__Task instructions__
Repeat exactly the lines below that lie between the line with "Without a polling-style" and the line with "provide redundancy. The", counting both of those lines as part of the answer.
▶
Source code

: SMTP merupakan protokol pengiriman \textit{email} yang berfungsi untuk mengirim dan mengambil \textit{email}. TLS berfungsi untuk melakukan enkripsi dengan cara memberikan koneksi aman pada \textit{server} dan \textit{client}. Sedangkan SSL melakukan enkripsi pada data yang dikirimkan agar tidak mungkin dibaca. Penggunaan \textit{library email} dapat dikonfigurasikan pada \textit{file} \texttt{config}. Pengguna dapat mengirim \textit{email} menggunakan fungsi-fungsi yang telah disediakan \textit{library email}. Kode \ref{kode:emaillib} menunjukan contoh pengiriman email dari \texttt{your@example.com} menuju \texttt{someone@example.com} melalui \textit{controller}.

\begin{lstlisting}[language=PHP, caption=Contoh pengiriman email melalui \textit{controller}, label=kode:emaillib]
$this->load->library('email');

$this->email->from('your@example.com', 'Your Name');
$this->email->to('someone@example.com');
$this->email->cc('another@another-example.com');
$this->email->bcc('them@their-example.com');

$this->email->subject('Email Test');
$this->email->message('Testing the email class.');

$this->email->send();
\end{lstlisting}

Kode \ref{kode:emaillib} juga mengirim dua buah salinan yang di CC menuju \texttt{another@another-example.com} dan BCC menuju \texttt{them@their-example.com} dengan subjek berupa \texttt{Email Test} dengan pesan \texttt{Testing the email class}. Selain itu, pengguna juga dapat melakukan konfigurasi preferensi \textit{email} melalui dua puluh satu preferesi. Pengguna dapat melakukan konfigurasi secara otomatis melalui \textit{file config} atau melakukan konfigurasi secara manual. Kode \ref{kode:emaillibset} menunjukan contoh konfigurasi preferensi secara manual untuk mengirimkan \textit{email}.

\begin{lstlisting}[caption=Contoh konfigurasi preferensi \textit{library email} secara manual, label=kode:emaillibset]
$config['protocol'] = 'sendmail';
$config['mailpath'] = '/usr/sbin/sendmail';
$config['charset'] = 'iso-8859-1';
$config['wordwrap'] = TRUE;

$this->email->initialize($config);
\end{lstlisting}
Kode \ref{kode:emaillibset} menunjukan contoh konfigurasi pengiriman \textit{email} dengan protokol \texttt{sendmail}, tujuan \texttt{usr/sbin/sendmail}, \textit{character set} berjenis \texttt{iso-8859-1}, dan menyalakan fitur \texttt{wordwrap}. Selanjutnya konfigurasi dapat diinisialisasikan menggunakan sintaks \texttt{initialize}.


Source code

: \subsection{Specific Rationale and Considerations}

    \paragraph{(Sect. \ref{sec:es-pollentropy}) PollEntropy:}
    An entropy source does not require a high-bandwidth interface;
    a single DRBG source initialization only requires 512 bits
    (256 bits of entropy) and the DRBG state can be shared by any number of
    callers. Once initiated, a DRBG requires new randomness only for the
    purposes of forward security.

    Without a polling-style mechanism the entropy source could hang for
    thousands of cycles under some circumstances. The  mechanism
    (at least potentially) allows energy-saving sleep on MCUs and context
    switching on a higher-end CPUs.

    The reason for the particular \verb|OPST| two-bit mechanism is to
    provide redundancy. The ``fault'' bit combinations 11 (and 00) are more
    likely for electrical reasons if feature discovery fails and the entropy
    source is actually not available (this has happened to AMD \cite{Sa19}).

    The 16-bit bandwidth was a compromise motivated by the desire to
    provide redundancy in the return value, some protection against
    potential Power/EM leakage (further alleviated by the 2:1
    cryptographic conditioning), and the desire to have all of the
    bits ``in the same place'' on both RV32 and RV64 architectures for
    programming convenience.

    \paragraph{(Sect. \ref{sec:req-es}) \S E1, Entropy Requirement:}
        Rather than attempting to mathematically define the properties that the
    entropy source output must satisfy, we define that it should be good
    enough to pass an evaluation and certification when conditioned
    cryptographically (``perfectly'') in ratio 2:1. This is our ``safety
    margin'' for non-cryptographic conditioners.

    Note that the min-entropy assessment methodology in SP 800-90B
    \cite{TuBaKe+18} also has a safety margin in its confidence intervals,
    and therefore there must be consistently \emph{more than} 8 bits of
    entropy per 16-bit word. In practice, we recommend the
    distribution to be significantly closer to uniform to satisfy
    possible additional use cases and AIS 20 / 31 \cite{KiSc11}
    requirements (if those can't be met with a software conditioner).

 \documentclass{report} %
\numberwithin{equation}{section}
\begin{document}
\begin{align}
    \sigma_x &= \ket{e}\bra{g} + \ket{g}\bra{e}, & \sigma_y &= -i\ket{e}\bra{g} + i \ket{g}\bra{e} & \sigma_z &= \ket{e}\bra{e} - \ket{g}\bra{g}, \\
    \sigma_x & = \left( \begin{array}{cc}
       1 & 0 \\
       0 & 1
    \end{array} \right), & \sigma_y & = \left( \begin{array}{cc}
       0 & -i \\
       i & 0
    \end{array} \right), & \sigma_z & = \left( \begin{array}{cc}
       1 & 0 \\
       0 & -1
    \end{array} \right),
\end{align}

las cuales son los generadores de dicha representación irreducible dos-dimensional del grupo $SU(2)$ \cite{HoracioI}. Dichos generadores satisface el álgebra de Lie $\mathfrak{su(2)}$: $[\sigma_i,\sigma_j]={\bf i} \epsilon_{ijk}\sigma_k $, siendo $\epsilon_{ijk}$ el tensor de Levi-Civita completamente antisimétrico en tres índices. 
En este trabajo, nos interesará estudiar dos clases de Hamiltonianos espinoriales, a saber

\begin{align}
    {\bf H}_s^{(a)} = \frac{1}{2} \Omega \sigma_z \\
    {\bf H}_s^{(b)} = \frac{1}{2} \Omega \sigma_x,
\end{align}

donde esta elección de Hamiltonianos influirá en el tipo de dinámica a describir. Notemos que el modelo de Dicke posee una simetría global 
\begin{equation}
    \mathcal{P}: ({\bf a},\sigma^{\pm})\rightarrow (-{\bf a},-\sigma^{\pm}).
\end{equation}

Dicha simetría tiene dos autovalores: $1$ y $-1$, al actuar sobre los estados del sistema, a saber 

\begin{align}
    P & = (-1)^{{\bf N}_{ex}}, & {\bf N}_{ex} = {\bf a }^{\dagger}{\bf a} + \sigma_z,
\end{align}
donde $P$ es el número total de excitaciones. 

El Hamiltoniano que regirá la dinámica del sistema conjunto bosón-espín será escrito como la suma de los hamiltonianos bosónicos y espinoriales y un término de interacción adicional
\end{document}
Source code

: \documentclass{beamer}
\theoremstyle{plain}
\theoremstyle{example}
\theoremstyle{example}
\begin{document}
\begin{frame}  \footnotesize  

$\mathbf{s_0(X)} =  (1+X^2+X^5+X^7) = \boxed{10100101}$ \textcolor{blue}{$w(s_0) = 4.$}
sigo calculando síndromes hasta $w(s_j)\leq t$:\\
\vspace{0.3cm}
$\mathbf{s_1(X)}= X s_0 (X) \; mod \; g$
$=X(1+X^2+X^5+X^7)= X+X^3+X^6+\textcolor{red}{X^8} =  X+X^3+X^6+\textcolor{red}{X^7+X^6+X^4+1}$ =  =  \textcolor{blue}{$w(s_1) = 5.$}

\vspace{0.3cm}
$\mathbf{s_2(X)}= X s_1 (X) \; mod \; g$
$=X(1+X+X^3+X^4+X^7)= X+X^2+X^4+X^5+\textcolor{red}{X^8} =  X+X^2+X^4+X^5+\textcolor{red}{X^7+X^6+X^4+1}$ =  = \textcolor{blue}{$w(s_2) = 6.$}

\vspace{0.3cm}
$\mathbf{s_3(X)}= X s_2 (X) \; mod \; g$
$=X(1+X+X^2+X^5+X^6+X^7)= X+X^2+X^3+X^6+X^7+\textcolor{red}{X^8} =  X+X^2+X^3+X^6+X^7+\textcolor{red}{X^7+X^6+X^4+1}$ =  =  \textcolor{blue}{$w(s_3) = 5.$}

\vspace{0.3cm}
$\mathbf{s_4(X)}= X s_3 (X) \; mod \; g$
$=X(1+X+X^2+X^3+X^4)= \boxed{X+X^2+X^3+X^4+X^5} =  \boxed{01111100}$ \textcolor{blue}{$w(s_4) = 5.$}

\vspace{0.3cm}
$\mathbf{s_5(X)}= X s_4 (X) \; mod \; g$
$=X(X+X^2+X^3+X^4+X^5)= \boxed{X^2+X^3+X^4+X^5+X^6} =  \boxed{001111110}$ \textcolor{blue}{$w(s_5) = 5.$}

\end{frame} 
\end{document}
◀
__Final answer__
    Without a polling-style mechanism the entropy source could hang for
    thousands of cycles under some circumstances. The  mechanism
    (at least potentially) allows energy-saving sleep on MCUs and context
    switching on a higher-end CPUs.

    The reason for the particular \verb|OPST| two-bit mechanism is to
    provide redundancy. The ``fault'' bit combinations 11 (and 00) are more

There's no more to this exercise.